# Sculpting a Female Hero from scratch



## artofresin (Jan 15, 2013)

Hi there. I 'm Jim from Art Of Resin, a group of people dedicated in sculpting-painting and casting miniatures and terrains as well. My "job" in our group is sculpting and terrain making. While in terrain making I 'm kinda veteran, sculpting is a new field for me as I 'm working on that for not more than about a year. (So veteran sculptors pls don't shoot me)

Anyways..

What I 'm going to do now, is show the whole wIp of a new project. It is a project I do for me, so it will take quite long to be done, since commissions e.t.c. have a priority. I 'm about to sculpt a female hero, from a famous PC game (not sure if I'm allowed to state the name of the hero as well as of the game itself, so admins/mods pls tell me). Reasons I do this are a)for practice, b)to win some in-game money when I'm done with this project (it's the game's policy to give some rewards to ppl who create some art concerning the game) c)to see if fans of this champion would love to have a miniature of their beloved lady on their desks...

*and how does this work:*
1) I sculpt the lady naked in five pieces. Naked so I can use copies of what I 'm going to sculpt on future projects. Naked also, coz IMO when the mini is naked and then you dress her, the result is more realistic. And at last, naked, coz it's much more difficult to make a nice naked body, than a dressed one, so when you are intending on practicing IMO the most difficult task teaches you more. In five pieces so that the final result can be easily molded-casted. You see our molder-caster is kinda angry when the sculptor isn't taking care of him :grin: .So 5 pieces it is. Head, torso, legs, right arm, left arm. 
2) When all 5 naked pieces done, I 'll have my prototypes molded. This is something I 'm going to do, so that I want have to spend all those hours next time, to reach the same point. (Ok maybe next female miniature, will need some work on her body to change position, but this task is so much easier than goin' once more from total scratch). 
3) I will dress up my miniature to look alike the hero from the game. 
4) I 'll have her molded, so that anyone who needs a copy, can get one. 
5) Katarina, our painter, will paint it, to see the final result. 
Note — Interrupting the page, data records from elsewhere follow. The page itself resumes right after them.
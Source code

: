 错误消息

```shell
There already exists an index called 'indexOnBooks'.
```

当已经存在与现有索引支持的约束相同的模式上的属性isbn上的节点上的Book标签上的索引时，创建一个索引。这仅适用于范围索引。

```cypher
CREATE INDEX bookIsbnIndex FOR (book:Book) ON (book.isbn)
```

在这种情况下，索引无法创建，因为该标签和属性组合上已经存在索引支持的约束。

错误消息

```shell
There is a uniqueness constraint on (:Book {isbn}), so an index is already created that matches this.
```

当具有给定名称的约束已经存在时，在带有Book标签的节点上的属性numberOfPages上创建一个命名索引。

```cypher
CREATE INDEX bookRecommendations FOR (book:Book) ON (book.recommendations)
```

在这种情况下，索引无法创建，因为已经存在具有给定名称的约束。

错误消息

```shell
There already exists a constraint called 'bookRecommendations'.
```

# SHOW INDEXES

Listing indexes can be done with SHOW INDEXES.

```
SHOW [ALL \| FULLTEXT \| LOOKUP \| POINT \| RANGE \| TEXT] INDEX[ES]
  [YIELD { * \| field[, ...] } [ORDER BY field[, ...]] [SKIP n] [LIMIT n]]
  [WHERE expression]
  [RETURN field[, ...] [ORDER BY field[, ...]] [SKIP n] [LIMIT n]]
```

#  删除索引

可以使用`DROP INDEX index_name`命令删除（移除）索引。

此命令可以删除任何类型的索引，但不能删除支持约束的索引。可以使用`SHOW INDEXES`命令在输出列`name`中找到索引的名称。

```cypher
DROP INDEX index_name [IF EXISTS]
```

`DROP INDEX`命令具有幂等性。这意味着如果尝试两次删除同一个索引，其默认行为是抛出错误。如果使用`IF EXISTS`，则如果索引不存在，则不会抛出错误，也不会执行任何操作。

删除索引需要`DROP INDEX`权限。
Till then, have fun and I hope my wIp will help you all amateur sculptors, create your own lovelly miniatures.


----------



## artofresin (Jan 15, 2013)

so here are the first steps of my wIp:

I decided to start from the legs. The final result will show me how tall/thin e.t.c. my miniature will be. Since I'm in a free scale mode on this project, Idc about my final measurements. If was not in such a mode, I would be obliged to follow my scetch 100%. 
Anyways. Step by step till today's progress:


0) My tools. I use garden wire for the armature. You should check your wire that it is soft, but ain't breaks that easy. I use GS to cover the armature and strengthen it. Then I use the following tools to make the whole other work on this project. You don't have to find the same tools. A dental tool that you feel comfortable with that can replace my red tool. The clay is a bit of Staedler FIMO. I find it the most suitable material to sculpt, but this is personal opinion too. Some guyz find magic sculpt better. Some other FIMO from ebberharb. All you need, is to try them and see what suits you more. Then there is the magic tool for sculpting. Called Clay-Shaper. Has a ruber nose in different sizes and shapes. It's the best tool to smooth your miniatures. You can do without, but if you use it, you will see why you need it. 










1) I took a piece of wood. I made some drillholes of about 0,6mm. There I used some wire (garden wire OP k: ) to create the legs' armature. Armature, IMO, is one of the most important stages on sculpting a mini. If your armature is well done, the rest will go smooth. If it's on the limits, rest of the mini will be tough. If out of the limit, the final result will fail. 
So when I shaped my wire a way that suits the skeleton of the female legs, I covered it with a firm coat of GS. Yep that awful material that sticks on your fingers and tools as well, but your are soooooooo in need of it, to make your armature a bit stable. So first a put some GS in the easy-to-be-curved points of my wire, and then I fully cover it. I doesn't matter if you leave a piece of wire naked. Curing time of the process is about half a day. 












2) Now you have to cover everything with your final material. FIMO, Magic Sculpt or any nice thing like those will suit. While covering the armature, try not to leave any naked spot. More, try to press a bit your material, so that you want leave any hidden bubbles, or else when you cook your final sculpt you will be soooooooooo mad.. I mean it!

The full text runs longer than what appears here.